Records supplied: Begin

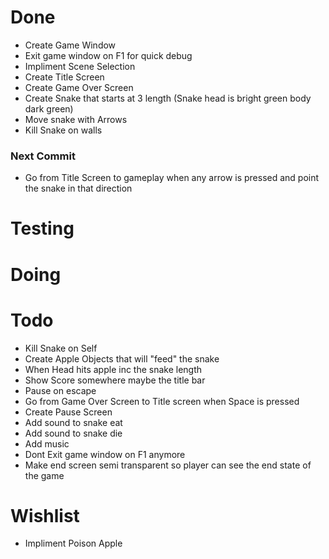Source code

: # Done
* Create Game Window
* Exit game window on F1 for quick debug
* Impliment Scene Selection
* Create Title Screen
* Create Game Over Screen
* Create Snake that starts at 3 length (Snake head is bright green body dark green)
* Move snake with Arrows
* Kill Snake on walls

### Next Commit
* Go from Title Screen to gameplay when any arrow is pressed and point the snake in that direction

# Testing

# Doing

# Todo
* Kill Snake on Self
* Create Apple Objects that will "feed" the snake
* When Head hits apple inc the snake length
* Show Score somewhere maybe the title bar
* Pause on escape
* Go from Game Over Screen to Title screen when Space is pressed
* Create Pause Screen
* Add sound to snake eat
* Add sound to snake die
* Add music
* Dont Exit game window on F1 anymore
* Make end screen semi transparent so player can see the end state of the game

# Wishlist
* Impliment Poison Apple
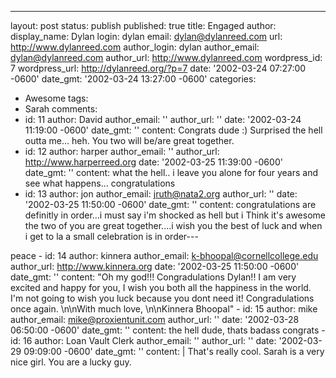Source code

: ---

layout: post
status: publish
published: true
title: Engaged
author:
  display_name: Dylan
  login: dylan
  email: dylan@dylanreed.com
  url: http://www.dylanreed.com
author_login: dylan
author_email: dylan@dylanreed.com
author_url: http://www.dylanreed.com
wordpress_id: 7
wordpress_url: http://dylanreed.org/?p=7
date: '2002-03-24 07:27:00 -0600'
date_gmt: '2002-03-24 13:27:00 -0600'
categories:
- Awesome
tags:
- Sarah
comments:
- id: 11
  author: David
  author_email: ''
  author_url: ''
  date: '2002-03-24 11:19:00 -0600'
  date_gmt: ''
  content: Congrats dude :)  Surprised the hell outta me... heh.  You two will be/are
    great together.
- id: 12
  author: harper
  author_email: ''
  author_url: http://www.harperreed.org
  date: '2002-03-25 11:39:00 -0600'
  date_gmt: ''
  content: what the hell.. i leave you alone for four years and see what happens...
    congratulations
- id: 13
  author: jon
  author_email: jruth@nata2.org
  author_url: ''
  date: '2002-03-25 11:50:00 -0600'
  date_gmt: ''
  content: congratulations are definitly in order...i must say i'm shocked as hell
    but i Think it's awesome the two of you are great together....i wish you the best
    of luck and when i get to la a small celebration is in order---

peace - id: 14 author: kinnera author_email: k-bhoopal@cornellcollege.edu author_url: http://www.kinnera.org date: '2002-03-25 11:50:00 -0600' date_gmt: '' content: "Oh my god!!! Congradulations Dylan!! I am very excited and happy for you, I wish you both all the happiness in the world. I'm not going to wish you luck because you dont need it! Congradulations once again. \n\nWith much love, \n\nKinnera Bhoopal" - id: 15 author: mike author_email: mike@proxientunit.com author_url: '' date: '2002-03-28 06:50:00 -0600' date_gmt: '' content: the hell dude, thats badass congrats - id: 16 author: Loan Vault Clerk author_email: '' author_url: '' date: '2002-03-29 09:09:00 -0600' date_gmt: '' content: | That's really cool. Sarah is a very nice girl. You are a lucky guy. 
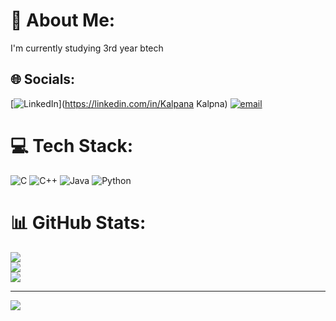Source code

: # 💫 About Me:
I'm currently studying 3rd year btech 


## 🌐 Socials:
[![LinkedIn](https://img.shields.io/badge/LinkedIn-%230077B5.svg?logo=linkedin&logoColor=white)](https://linkedin.com/in/Kalpana Kalpna) [![email](https://img.shields.io/badge/Email-D14836?logo=gmail&logoColor=white)](mailto:kalpanakalpanashankar82@gmail.com) 

# 💻 Tech Stack:
![C](https://img.shields.io/badge/c-%2300599C.svg?style=flat&logo=c&logoColor=white) ![C++](https://img.shields.io/badge/c++-%2300599C.svg?style=flat&logo=c%2B%2B&logoColor=white) ![Java](https://img.shields.io/badge/java-%23ED8B00.svg?style=flat&logo=openjdk&logoColor=white) ![Python](https://img.shields.io/badge/python-3670A0?style=flat&logo=python&logoColor=ffdd54)
# 📊 GitHub Stats:
![](https://github-readme-stats.vercel.app/api?username=kalpanavn&theme=radical&hide_border=false&include_all_commits=false&count_private=false)<br/>
![](https://nirzak-streak-stats.vercel.app/?user=kalpanavn&theme=radical&hide_border=false)<br/>
![](https://github-readme-stats.vercel.app/api/top-langs/?username=kalpanavn&theme=radical&hide_border=false&include_all_commits=false&count_private=false&layout=compact)

---
[![](https://visitcount.itsvg.in/api?id=kalpanavn&icon=0&color=0)](https://visitcount.itsvg.in)

<!-- Proudly created with GPRM ( https://gprm.itsvg.in ) -->
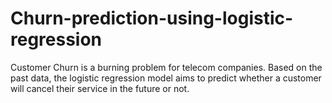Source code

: # Churn-prediction-using-logistic-regression
Customer Churn is a burning problem for telecom companies. Based on the past data, the logistic regression model aims to predict whether a customer will cancel their service in the future or not.
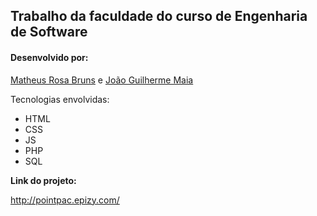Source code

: ## Trabalho da faculdade do curso de Engenharia de Software

#### Desenvolvido por:
[Matheus Rosa Bruns](https://github.com/matheusbruns) e
[João Guilherme Maia](https://github.com/JoaoGuilhermeMaia)


  Tecnologias envolvidas:
  - HTML
  - CSS
  - JS
  - PHP
  - SQL


**Link do projeto:**

http://pointpac.epizy.com/

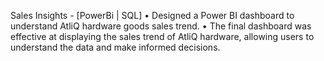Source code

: Sales Insights - [PowerBi | SQL]
• Designed a Power BI dashboard to understand AtliQ hardware goods sales trend.
• The final dashboard was effective at displaying the sales trend of AtliQ hardware, allowing users to understand the
data and make informed decisions.
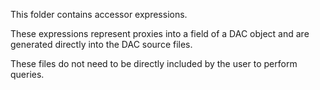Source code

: This folder contains accessor expressions.

These expressions represent proxies into a field of a DAC object and are generated directly
into the DAC source files.

These files do not need to be directly included by the user to perform queries.

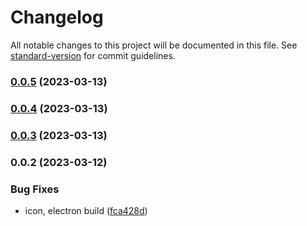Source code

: # Changelog

All notable changes to this project will be documented in this file. See [standard-version](https://github.com/conventional-changelog/standard-version) for commit guidelines.

### [0.0.5](https://github.com/orbital-labs/mataair-desktop/compare/v0.0.4...v0.0.5) (2023-03-13)

### [0.0.4](https://github.com/orbital-labs/mataair-desktop/compare/v0.0.3...v0.0.4) (2023-03-13)

### [0.0.3](https://github.com/orbital-labs/mataair-desktop/compare/v0.0.2...v0.0.3) (2023-03-13)

### 0.0.2 (2023-03-12)


### Bug Fixes

* icon, electron build ([fca428d](https://github.com/orbital-labs/mataair-desktop/commit/fca428d75edf4eae436ffd53bbd72b2f0a205b4c))
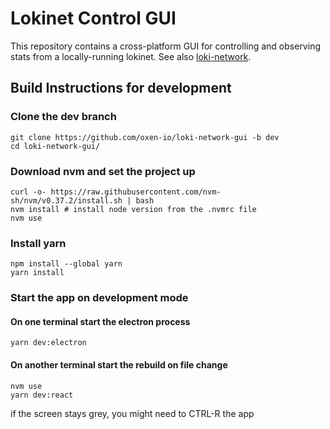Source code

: # Lokinet Control GUI
This repository contains a cross-platform GUI for controlling and observing stats from a locally-running lokinet. See also [loki-network](https://github.com/oxen-io/loki-network).

## Build Instructions for development

### Clone the dev branch

    git clone https://github.com/oxen-io/loki-network-gui -b dev
    cd loki-network-gui/
    

### Download nvm and set the project up
    curl -o- https://raw.githubusercontent.com/nvm-sh/nvm/v0.37.2/install.sh | bash
    nvm install # install node version from the .nvmrc file
    nvm use

### Install yarn 
    npm install --global yarn
    yarn install
    
### Start the app on development mode

#### On one terminal start the electron process
    yarn dev:electron

#### On another terminal start the rebuild on file change
    nvm use
    yarn dev:react

if the screen stays grey, you might need to CTRL-R the app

Records supplied: End

## What is required
Filter these records, keeping every line where the word "great" occurs.

## Written answer
    great together.
    but i Think it's awesome the two of you are great together....i wish you the best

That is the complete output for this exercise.